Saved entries

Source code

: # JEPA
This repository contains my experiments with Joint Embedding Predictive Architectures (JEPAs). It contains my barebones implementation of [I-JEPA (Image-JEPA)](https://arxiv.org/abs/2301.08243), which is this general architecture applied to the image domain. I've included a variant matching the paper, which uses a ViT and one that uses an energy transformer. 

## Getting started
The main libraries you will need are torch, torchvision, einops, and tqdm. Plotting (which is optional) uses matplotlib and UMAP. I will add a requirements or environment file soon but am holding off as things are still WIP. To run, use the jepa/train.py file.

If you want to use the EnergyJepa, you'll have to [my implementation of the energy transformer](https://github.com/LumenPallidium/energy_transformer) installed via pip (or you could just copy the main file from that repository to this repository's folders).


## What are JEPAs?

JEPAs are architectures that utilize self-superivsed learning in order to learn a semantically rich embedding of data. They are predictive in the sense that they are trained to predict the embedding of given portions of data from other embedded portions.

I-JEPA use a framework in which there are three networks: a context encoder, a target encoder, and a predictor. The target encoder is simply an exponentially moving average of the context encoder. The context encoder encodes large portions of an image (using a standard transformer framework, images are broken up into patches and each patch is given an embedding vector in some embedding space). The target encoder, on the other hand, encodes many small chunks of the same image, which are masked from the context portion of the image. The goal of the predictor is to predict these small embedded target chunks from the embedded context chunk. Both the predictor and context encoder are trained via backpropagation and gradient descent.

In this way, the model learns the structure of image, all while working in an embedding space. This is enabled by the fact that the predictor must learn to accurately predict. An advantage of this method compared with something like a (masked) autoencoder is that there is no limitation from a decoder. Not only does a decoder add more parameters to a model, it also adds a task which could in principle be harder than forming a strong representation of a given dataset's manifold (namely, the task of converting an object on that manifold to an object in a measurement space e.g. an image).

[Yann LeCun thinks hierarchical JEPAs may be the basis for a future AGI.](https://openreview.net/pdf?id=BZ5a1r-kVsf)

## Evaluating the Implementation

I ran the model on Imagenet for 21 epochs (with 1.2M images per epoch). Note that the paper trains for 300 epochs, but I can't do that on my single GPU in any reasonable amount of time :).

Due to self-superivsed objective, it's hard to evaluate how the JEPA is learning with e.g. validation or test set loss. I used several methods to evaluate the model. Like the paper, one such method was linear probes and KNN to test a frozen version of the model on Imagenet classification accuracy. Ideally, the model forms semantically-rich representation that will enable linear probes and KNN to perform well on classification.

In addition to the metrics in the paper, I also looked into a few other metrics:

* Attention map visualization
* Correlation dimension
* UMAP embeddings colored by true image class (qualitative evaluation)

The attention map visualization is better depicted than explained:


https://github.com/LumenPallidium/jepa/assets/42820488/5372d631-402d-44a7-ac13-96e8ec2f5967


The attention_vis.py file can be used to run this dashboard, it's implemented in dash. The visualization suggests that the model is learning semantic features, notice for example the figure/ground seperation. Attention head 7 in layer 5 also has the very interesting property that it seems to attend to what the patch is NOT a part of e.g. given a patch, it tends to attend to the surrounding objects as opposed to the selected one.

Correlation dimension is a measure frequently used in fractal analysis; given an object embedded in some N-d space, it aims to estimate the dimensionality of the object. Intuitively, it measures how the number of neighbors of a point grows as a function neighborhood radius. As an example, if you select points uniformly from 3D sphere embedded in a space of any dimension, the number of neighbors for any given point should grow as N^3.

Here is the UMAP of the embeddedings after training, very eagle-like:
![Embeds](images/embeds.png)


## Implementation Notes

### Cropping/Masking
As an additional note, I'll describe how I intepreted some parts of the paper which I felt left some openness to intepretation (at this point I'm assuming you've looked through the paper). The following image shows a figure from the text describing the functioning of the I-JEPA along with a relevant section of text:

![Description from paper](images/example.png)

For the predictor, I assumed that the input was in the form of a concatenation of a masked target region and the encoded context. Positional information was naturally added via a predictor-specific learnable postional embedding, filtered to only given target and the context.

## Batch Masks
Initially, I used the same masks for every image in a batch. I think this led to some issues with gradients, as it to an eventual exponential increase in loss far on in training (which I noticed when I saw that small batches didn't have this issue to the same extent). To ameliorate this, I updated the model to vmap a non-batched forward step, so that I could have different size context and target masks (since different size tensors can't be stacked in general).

■ Work task: In the records above, find every line containing the word "https" and show it.

■ Exercise output:
This repository contains my experiments with Joint Embedding Predictive Architectures (JEPAs). It contains my barebones implementation of [I-JEPA (Image-JEPA)](https://arxiv.org/abs/2301.08243), which is this general architecture applied to the image domain. I've included a variant matching the paper, which uses a ViT and one that uses an energy transformer. 
If you want to use the EnergyJepa, you'll have to [my implementation of the energy transformer](https://github.com/LumenPallidium/energy_transformer) installed via pip (or you could just copy the main file from that repository to this repository's folders).
[Yann LeCun thinks hierarchical JEPAs may be the basis for a future AGI.](https://openreview.net/pdf?id=BZ5a1r-kVsf)
https://github.com/LumenPallidium/jepa/assets/42820488/5372d631-402d-44a7-ac13-96e8ec2f5967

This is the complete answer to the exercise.